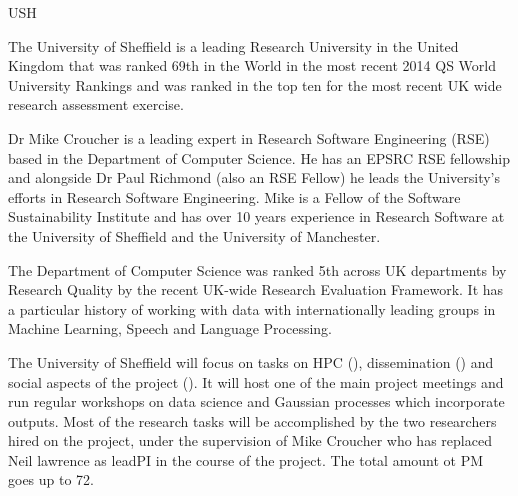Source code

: \begin{sitedescription}{USH}



The University of Sheffield is a leading Research University in the
United Kingdom that was ranked 69th in the World in the most recent
2014 QS World University Rankings and was ranked in the top ten for
the most recent UK wide research assessment exercise.  

Dr Mike Croucher is a leading expert in Research Software Engineering (RSE) 
based in the Department of Computer Science. He has an EPSRC RSE fellowship and 
alongside Dr Paul Richmond (also an RSE Fellow) he leads the University's 
efforts in Research Software Engineering. Mike is a Fellow of the Software
Sustainability Institute and has over 10 years experience in Research Software
at the University of Sheffield and the University of Manchester.


The Department of Computer Science was ranked 5th across UK
departments by Research Quality by the recent UK-wide Research
Evaluation Framework. It has a particular history of working with data
with internationally leading groups in Machine Learning, Speech and
Language Processing.

The University of Sheffield will focus on tasks on HPC (),
dissemination () and social aspects of the project
(). It will host one of the main project meetings
and run regular workshops on data science and Gaussian processes which incorporate
\TheProject outputs. Most of the research tasks will be accomplished by the two researchers hired on the project, under the supervision of Mike Croucher who has replaced Neil lawrence as leadPI in the course of the project. The total amount ot PM goes up to 72.


\end{sitedescription}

◇ ◇ ◇ ◇ ◇

Problem statement —
Restate word for word the lines running from the first line of the material to the line containing "the most recent UK", inclusive, and drop every picture.

Solution —
Source code

: \begin{sitedescription}{USH}



The University of Sheffield is a leading Research University in the
United Kingdom that was ranked 69th in the World in the most recent
2014 QS World University Rankings and was ranked in the top ten for
the most recent UK wide research assessment exercise.  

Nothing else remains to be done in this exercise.